Task goal:
Report every line of the data that includes "Planning의".

[Dataset records]
⁂

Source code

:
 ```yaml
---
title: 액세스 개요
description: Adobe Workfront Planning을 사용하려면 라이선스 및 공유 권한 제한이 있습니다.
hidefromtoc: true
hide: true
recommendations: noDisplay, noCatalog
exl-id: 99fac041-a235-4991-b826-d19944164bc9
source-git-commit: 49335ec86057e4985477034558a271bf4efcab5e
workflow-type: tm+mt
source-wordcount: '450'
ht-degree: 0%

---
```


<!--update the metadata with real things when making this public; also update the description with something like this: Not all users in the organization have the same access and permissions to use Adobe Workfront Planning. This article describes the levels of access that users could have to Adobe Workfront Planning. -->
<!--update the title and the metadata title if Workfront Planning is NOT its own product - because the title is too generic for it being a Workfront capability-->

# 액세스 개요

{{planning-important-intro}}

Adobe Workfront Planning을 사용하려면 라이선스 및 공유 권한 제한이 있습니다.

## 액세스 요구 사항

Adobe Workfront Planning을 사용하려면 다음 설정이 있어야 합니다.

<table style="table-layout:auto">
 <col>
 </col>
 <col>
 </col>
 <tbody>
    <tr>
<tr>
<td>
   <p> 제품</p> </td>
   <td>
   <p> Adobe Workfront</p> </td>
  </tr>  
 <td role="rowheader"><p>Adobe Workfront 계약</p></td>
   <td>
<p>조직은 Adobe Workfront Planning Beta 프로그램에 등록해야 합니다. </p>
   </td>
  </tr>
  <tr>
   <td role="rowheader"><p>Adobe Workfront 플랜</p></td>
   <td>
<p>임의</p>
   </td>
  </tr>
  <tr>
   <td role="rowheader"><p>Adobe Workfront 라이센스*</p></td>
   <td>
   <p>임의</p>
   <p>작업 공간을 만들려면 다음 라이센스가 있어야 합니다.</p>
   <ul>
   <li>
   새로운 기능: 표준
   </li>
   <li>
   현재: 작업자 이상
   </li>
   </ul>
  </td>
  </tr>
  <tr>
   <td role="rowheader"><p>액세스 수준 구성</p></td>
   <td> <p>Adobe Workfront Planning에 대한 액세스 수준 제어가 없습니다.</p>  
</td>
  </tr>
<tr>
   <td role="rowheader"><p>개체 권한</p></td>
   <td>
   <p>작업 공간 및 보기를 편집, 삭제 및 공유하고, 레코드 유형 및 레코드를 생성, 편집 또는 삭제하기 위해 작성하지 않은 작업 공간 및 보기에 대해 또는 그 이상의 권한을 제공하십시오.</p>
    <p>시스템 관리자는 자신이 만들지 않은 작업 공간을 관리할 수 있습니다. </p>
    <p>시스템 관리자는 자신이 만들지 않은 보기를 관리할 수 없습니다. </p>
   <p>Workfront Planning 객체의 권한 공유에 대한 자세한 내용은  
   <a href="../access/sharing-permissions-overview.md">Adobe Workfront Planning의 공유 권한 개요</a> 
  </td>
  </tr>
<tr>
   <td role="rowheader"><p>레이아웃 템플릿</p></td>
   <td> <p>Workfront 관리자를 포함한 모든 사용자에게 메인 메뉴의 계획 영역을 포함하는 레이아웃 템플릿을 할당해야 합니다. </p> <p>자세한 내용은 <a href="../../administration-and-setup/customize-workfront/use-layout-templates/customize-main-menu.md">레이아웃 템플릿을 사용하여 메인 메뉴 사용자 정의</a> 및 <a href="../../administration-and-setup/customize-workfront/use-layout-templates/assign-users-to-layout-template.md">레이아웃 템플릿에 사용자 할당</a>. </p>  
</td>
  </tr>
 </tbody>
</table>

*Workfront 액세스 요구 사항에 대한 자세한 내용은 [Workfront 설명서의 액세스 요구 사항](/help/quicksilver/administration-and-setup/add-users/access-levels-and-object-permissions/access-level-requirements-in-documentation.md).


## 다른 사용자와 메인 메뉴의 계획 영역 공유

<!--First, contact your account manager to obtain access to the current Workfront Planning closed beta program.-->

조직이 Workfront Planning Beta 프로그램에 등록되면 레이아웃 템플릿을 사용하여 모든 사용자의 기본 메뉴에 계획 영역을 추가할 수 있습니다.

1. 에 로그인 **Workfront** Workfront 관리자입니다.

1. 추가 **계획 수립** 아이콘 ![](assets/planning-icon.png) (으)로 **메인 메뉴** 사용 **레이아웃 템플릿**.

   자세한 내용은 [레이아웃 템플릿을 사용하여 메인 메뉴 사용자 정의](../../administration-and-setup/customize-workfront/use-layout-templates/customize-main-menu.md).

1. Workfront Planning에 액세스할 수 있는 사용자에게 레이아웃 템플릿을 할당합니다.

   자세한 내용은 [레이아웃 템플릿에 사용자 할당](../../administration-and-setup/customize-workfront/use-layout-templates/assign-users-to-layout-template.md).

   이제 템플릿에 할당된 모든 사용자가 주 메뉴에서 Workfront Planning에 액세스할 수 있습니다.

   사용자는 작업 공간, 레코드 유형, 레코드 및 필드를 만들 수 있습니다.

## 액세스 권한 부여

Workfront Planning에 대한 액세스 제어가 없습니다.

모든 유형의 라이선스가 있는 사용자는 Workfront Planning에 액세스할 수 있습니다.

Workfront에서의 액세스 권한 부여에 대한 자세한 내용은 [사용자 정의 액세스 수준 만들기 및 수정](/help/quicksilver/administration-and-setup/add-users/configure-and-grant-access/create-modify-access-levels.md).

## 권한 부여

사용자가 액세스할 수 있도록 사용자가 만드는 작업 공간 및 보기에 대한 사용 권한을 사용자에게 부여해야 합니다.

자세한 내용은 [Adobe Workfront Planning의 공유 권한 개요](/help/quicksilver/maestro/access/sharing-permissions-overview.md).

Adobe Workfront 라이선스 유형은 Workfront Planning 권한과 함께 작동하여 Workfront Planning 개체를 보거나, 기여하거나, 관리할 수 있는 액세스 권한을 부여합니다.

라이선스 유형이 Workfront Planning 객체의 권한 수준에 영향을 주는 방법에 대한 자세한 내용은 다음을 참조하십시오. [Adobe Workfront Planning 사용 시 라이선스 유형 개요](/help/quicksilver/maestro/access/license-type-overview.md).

⁂

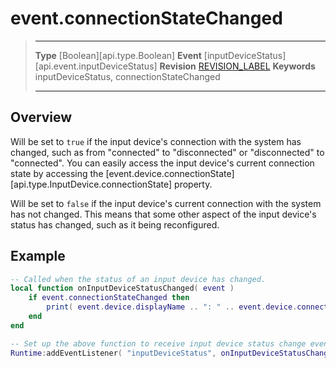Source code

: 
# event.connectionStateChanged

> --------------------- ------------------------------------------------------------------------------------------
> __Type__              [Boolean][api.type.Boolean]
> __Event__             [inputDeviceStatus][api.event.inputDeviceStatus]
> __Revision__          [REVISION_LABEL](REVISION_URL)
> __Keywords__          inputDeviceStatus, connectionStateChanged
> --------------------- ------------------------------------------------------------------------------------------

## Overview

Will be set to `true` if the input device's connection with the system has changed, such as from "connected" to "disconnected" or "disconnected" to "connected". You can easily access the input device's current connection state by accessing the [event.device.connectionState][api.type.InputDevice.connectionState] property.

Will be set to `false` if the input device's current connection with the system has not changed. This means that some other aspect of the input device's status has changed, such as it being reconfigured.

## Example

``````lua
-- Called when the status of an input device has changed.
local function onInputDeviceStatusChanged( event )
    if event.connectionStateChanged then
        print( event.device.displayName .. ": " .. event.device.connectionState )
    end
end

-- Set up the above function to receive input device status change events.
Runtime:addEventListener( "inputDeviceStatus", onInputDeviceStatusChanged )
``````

⁂

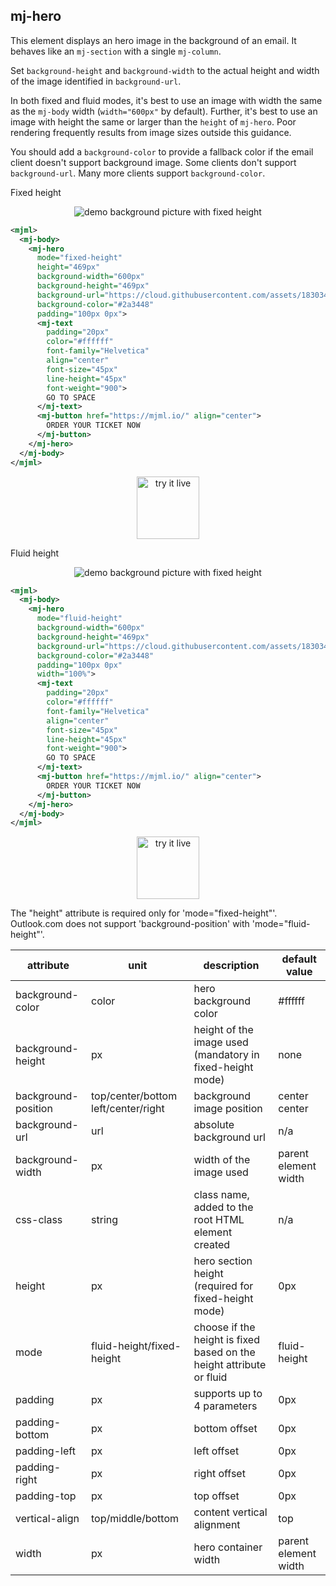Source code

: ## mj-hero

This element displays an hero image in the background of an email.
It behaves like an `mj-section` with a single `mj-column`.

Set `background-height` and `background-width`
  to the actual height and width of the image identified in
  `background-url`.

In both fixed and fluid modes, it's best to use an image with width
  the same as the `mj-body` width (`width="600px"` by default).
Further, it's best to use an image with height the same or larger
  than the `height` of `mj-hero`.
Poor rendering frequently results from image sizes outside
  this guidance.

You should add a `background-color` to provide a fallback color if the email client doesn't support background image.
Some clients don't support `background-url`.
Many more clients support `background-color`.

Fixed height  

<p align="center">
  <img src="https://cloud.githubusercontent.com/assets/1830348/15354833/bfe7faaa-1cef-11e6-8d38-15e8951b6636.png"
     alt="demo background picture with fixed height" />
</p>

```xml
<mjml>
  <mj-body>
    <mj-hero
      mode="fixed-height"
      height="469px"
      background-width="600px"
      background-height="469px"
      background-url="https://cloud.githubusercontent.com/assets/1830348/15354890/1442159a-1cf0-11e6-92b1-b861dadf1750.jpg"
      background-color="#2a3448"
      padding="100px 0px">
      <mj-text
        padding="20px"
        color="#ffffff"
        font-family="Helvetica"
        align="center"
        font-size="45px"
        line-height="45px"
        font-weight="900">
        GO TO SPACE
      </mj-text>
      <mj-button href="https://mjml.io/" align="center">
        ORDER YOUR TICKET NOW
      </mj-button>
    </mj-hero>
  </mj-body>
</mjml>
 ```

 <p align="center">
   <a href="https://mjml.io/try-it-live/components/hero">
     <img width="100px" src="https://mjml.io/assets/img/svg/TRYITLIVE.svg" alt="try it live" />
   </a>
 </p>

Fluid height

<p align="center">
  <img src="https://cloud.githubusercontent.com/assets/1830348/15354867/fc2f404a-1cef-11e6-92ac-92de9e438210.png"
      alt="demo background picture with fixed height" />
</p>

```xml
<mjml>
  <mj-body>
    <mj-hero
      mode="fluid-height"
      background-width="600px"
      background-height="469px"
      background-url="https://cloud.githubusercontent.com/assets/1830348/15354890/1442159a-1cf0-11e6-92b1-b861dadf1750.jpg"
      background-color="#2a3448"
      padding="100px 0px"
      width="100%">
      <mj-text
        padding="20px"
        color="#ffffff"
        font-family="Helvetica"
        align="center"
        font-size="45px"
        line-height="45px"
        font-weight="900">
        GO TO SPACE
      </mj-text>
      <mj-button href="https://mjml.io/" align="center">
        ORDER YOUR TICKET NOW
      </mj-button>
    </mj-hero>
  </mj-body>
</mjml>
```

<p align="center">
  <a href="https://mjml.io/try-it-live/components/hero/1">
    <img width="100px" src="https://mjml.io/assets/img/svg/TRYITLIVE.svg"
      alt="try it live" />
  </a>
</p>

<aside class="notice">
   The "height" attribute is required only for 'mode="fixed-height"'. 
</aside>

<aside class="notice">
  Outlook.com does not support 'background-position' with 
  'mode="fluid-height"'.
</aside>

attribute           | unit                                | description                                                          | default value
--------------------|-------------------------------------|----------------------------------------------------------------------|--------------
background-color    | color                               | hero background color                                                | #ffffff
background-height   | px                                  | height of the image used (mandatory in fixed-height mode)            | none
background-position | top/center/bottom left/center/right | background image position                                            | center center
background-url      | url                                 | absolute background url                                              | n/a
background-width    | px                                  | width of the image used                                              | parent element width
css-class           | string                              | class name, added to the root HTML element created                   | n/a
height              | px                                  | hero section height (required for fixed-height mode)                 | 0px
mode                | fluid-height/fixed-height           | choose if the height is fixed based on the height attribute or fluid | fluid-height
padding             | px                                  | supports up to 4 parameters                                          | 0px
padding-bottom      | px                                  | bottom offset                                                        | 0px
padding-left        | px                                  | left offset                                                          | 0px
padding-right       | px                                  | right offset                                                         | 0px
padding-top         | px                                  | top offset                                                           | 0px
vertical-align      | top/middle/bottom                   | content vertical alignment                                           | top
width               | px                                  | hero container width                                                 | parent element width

⁂

Expected output:
   <a href="../access/sharing-permissions-overview.md">Adobe Workfront Planning의 공유 권한 개요</a> 
자세한 내용은 [Adobe Workfront Planning의 공유 권한 개요](/help/quicksilver/maestro/access/sharing-permissions-overview.md).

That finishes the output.